While this helped fix part of the problem, it created a new one. People who wrote programs, or hired someone to write them (purchasing software was not a thing until the 1970s or 1980s), discovered when their employer or school bought a new computer, their programs no longer worked.

==Development of high-level programming languages==
To combat these problems, various high-level languages were developed that were usable for general purpose application program development, but could be used to provide reports and information for people with specialized requirements.

These include:
- BASIC, a simplified programming language which could be used to build "real world" complex applications, as well as simple programs to solve a problem, and was very accessible for amateur programmers. Its ease of use made BASIC well suited as an introductory computer programming class in many colleges.
- C, a general-purpose programming language often suitable for writing programs which would otherwise require assembly language.
- Cobol, a general-purpose programming language which tended to be used for developing business applications.
- Fortran, a general-purpose programming language which is well suited for scientific and engineering problems.
- Pascal, a general-purpose programming language, which tended to be targeted toward use in schools as an introductory class to teach programming as an alternative to BASIC. Pascal became commonly used for hobbyist programmers in the 1970s and 1980s due to them being part of an integrated development environment allowing a person to edit, compile, and run their programs, providing immediate results. Programs such as UCSD Pascal and Turbo Pascal opened up the world of programming to millions of people,
- RPG, a domain-specific programming language designed to take the contents of data files, manipulate data and do calculations, then produce printed reports, similar to the way a person can use a spreadsheet to organize data and create PDF files today.

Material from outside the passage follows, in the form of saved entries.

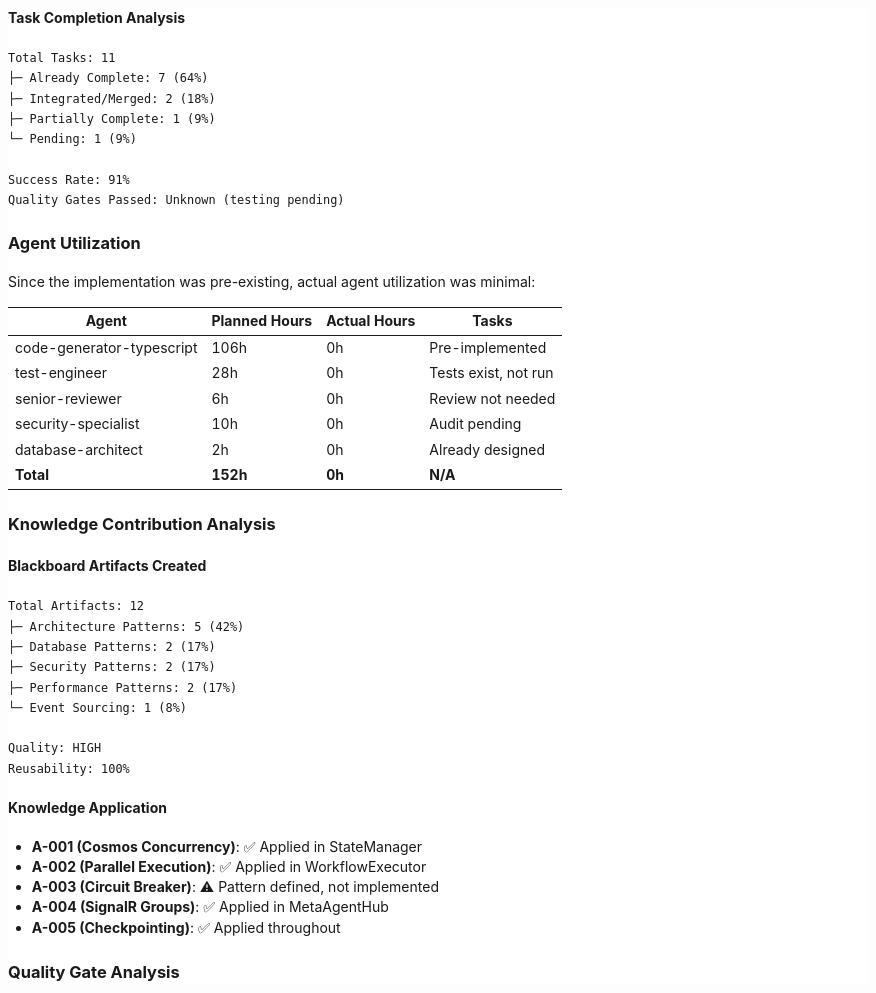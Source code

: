 #### Task Completion Analysis
```
Total Tasks: 11
├─ Already Complete: 7 (64%)
├─ Integrated/Merged: 2 (18%)
├─ Partially Complete: 1 (9%)
└─ Pending: 1 (9%)

Success Rate: 91%
Quality Gates Passed: Unknown (testing pending)
```

### Agent Utilization

Since the implementation was pre-existing, actual agent utilization was minimal:

| Agent | Planned Hours | Actual Hours | Tasks |
|-------|---------------|--------------|-------|
| code-generator-typescript | 106h | 0h | Pre-implemented |
| test-engineer | 28h | 0h | Tests exist, not run |
| senior-reviewer | 6h | 0h | Review not needed |
| security-specialist | 10h | 0h | Audit pending |
| database-architect | 2h | 0h | Already designed |
| **Total** | **152h** | **0h** | **N/A** |

### Knowledge Contribution Analysis

#### Blackboard Artifacts Created
```
Total Artifacts: 12
├─ Architecture Patterns: 5 (42%)
├─ Database Patterns: 2 (17%)
├─ Security Patterns: 2 (17%)
├─ Performance Patterns: 2 (17%)
└─ Event Sourcing: 1 (8%)

Quality: HIGH
Reusability: 100%
```

#### Knowledge Application
- **A-001 (Cosmos Concurrency)**: ✅ Applied in StateManager
- **A-002 (Parallel Execution)**: ✅ Applied in WorkflowExecutor
- **A-003 (Circuit Breaker)**: ⚠️ Pattern defined, not implemented
- **A-004 (SignalR Groups)**: ✅ Applied in MetaAgentHub
- **A-005 (Checkpointing)**: ✅ Applied throughout

### Quality Gate Analysis
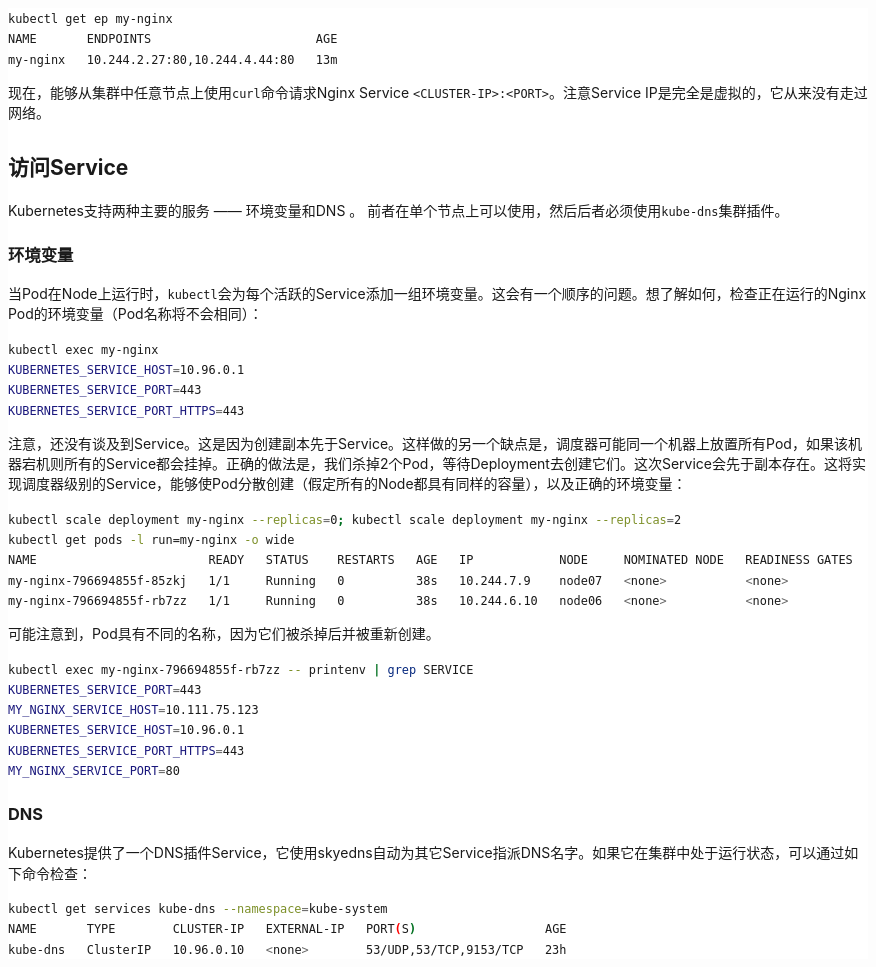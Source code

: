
 ```bash
```

```bash
kubectl get ep my-nginx
NAME       ENDPOINTS                       AGE
my-nginx   10.244.2.27:80,10.244.4.44:80   13m
```

现在，能够从集群中任意节点上使用`curl`命令请求Nginx Service `<CLUSTER-IP>:<PORT>`。注意Service IP是完全是虚拟的，它从来没有走过网络。

## 访问Service

Kubernetes支持两种主要的服务 —— 环境变量和DNS 。 前者在单个节点上可以使用，然后后者必须使用`kube-dns`集群插件。

### 环境变量

 当Pod在Node上运行时，`kubectl`会为每个活跃的Service添加一组环境变量。这会有一个顺序的问题。想了解如何，检查正在运行的Nginx Pod的环境变量（Pod名称将不会相同）：

```bash
kubectl exec my-nginx 
KUBERNETES_SERVICE_HOST=10.96.0.1
KUBERNETES_SERVICE_PORT=443
KUBERNETES_SERVICE_PORT_HTTPS=443
```

注意，还没有谈及到Service。这是因为创建副本先于Service。这样做的另一个缺点是，调度器可能同一个机器上放置所有Pod，如果该机器宕机则所有的Service都会挂掉。正确的做法是，我们杀掉2个Pod，等待Deployment去创建它们。这次Service会先于副本存在。这将实现调度器级别的Service，能够使Pod分散创建（假定所有的Node都具有同样的容量），以及正确的环境变量：

```bash
kubectl scale deployment my-nginx --replicas=0; kubectl scale deployment my-nginx --replicas=2
kubectl get pods -l run=my-nginx -o wide
NAME                        READY   STATUS    RESTARTS   AGE   IP            NODE     NOMINATED NODE   READINESS GATES
my-nginx-796694855f-85zkj   1/1     Running   0          38s   10.244.7.9    node07   <none>           <none>
my-nginx-796694855f-rb7zz   1/1     Running   0          38s   10.244.6.10   node06   <none>           <none>
```

可能注意到，Pod具有不同的名称，因为它们被杀掉后并被重新创建。

```bash
kubectl exec my-nginx-796694855f-rb7zz -- printenv | grep SERVICE
KUBERNETES_SERVICE_PORT=443
MY_NGINX_SERVICE_HOST=10.111.75.123
KUBERNETES_SERVICE_HOST=10.96.0.1
KUBERNETES_SERVICE_PORT_HTTPS=443
MY_NGINX_SERVICE_PORT=80
```

### DNS

Kubernetes提供了一个DNS插件Service，它使用skyedns自动为其它Service指派DNS名字。如果它在集群中处于运行状态，可以通过如下命令检查：

```bash
kubectl get services kube-dns --namespace=kube-system
NAME       TYPE        CLUSTER-IP   EXTERNAL-IP   PORT(S)                  AGE
kube-dns   ClusterIP   10.96.0.10   <none>        53/UDP,53/TCP,9153/TCP   23h
```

While compilers and interpreters of all of these languages, and dozens of others, were available for different machines and different vendors, often each manufacturer would develop proprietary enhancements which made programing on that machine easier, but again, made programs difficult to port (move the program to a different type of computer or a different vendor's computers), and increased vendor lock in. Something had to change.

==Standardization==
Starting in the late 1960s and early 1970s, efforts came into play to create standards and specifications of how machine-independent programs could be written using compilers from any vendor. Standards-making organizations, like the International Standards Organization (ISO), and ANSI, among others, in cooperation with large users of computers and software (like governments, financial institutions and manufacturers), and computer manufacturers, to create standardized specifications to provide a description of how each specific language should be implemented.

Computer manufacturers could still have their own proprietary extensions to a programming language, but if they wanted to be able to claim compliance with the standard, they had to specify the differences in the reference manual, so that a program written according to the standard able to compile and operate on their machine would also operate, without further change, on a different manufacturer's computer whose compiler also followed the standard. The requirements of the standard were enforced by large software buyers, such as military, government, and manufacturing companies, by refusing to buy such computing equipment if the vendor only offered a compiler for the programming languages they used which wasn't compliant with the standard.

==Results==
Currently, there are more than a dozen programming languages that have standards describing how programs in the language are supposed to be written, including Ada, APL, BASIC, C++, COBOL, ECMAScript (the generic name for JavaScript), Forth, FORTRAN, Pascal, PL/I, Ruby and SQL. Many of these are still in use, in some cases, because customers were able to take their source code to a different manufacturer's computer, where it was recompiled, often without change, because of the standardization of programming languages.

While the standards helped, the WOCA philosophy works only when the makers of compilers ensure that they follow the standard.